GP-SPEC:  Specify a Gaussian process model, or display existing spec.

Gp-spec creates a log file containing a specification of a Gaussian
process model and the associated priors over hyperparameters.  When
invoked with just a log file as argument, it displays the
specifications of the Gaussian process model stored in that log file.

Usage:

gp-spec log-file N-inputs N-outputs
[ const-part [ linear-part [ jitter-part ] ] ] { flag } [ spread ]
{ / scale-prior relevance-prior [ power ] { flag } }

or:

gp-spec log-file

N-inputs and N-outputs are the numbers of input variables and output
variables in the model - ie, the dimensionality of the domain and the
range of the functions that the Gaussian process defines a
distribution over.  For the Gaussian processes allowed here, the
functions from the inputs to the various output variables are
independent, given particular values for the hyperparameters.  The
covariance functions for the each output all have the same form, and
share the same hyperparameters.

The const-part argument gives the prior for the hyperparameter
controlling the constant part of the covariance function, in the form
described in prior.doc.  A value of c for this hyperparameter adds a
term of c^2 to the covariance between all pairs of input points.  The
prior for this hyperparameter can have only one level.  If this
argument is "-", or missing altogether, the covariance function will
not have a constant part.

The linear-part argument gives the prior for the hyperparameters, s_i,
controlling the linear part of the covariance function.  This part of
the covariance between inputs x and x' is

SUM_i x_i x'_i s_i^2

This prior can have up to two levels, allowing for a common
hyperparameter that controls the priors for the coefficients, s_i,
associated with the various inputs.  The "x" option may be used in
order to have the width of this prior scale with the number of inputs,
as described in prior.doc.  The linear part may be "-", or missing, in
which case the covariance function will not have a linear part.

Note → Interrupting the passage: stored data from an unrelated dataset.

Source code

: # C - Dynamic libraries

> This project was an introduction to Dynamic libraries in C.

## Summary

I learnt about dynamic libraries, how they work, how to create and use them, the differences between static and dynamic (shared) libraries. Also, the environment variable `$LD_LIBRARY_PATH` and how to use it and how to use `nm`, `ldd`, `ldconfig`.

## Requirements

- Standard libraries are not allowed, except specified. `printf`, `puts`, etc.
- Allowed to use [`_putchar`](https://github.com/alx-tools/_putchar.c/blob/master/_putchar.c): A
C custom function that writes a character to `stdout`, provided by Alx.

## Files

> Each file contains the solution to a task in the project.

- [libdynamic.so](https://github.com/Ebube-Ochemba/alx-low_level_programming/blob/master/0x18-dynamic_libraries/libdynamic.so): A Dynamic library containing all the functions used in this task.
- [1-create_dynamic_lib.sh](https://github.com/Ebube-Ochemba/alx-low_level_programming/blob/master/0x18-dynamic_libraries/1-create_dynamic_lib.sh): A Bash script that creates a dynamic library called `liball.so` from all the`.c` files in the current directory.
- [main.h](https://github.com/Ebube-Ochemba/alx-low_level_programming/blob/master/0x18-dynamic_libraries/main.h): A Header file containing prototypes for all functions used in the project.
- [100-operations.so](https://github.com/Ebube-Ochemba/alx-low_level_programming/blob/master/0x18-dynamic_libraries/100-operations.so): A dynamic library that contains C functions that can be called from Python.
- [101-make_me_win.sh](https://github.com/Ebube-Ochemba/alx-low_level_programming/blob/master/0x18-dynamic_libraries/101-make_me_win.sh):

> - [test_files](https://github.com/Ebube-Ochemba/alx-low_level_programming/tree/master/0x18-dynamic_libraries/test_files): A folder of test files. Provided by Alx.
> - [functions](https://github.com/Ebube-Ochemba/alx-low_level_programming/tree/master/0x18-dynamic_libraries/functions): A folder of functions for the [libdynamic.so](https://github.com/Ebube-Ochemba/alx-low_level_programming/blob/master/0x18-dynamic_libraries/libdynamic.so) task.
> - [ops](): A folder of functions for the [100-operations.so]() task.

The jitter-part argument gives the prior for a hyperparameter whose
square is added to the covariance of a training or test case with
itself.  Such a contribution may be desirable for modeling reasons, or
in order to improve the numerical methods.  If a regression model with
noise is being used, it is usually not necessary to include such a
contribution to the covariance; if jitter-part is included, it
effectively adds to the noise level (this could be useful if you want
to constrain the noise to be at least some amount).  For a
classification model, a jitter-part should usually be included, as
otherwise the updates of the underlying function values may be very
slow, and numerical problems can arise.  If the jitter-part is "-" or
missing, it is taken to be zero.

Zero or more additional terms in the covariance function may be
specified using further groups of arguments.  A group for which
"power" is absent or positive results in a term in the expression for
the covariance between a particular output at inputs x and x' that has
the form:

v^2 * exp( - SUM_i (w_i |x_i - x'_i|)^R )

The power, R, in this expression must be in the interval (0,2].  It is
given by the last argument in a group, with the default being R=2.
The first argument in the group gives the prior for the scale
hyperparameter, v, which must have only one level.  The prior for the
w_i, which determine the relevance of the various inputs, can have up
to two levels, allowing for a common hyperparameter and for
hyperparameters for each input, i.  Here again, the "x" option may be
used to automatically scale the prior.

A group can also have a "power" of -1, in which case it produces a
term in the covariance function of the form

v^2 / PROD_i (1 + w_i^2 (x_i - x'_i)^2 )

The v and w hyperparameters play the same roles as described above.

Optional flags may be appended to the specifications of the linear
and other parts of the covariance.  They have the form:

<flag>[:[-]<number>{,<number>}]

where <flag> is one of the flag names below, and <number> is the
number of an input or output (starting with 1) that the flag applies
to.  If the "-" is present, the flag applies to all inputs EXCEPT
those mentioned.  If only the flag name is given, it applies to all
inputs.  The possible flags are as follows:

delta     Use a "delta" distance for these inputs, in which the
distance is 0 if x_i=x'_i and 1 otherwise.  Not allowed
for the linear part of the covariance.

omit      Ignore these inputs when computing the covariance
(ie, don't include them in the sum above).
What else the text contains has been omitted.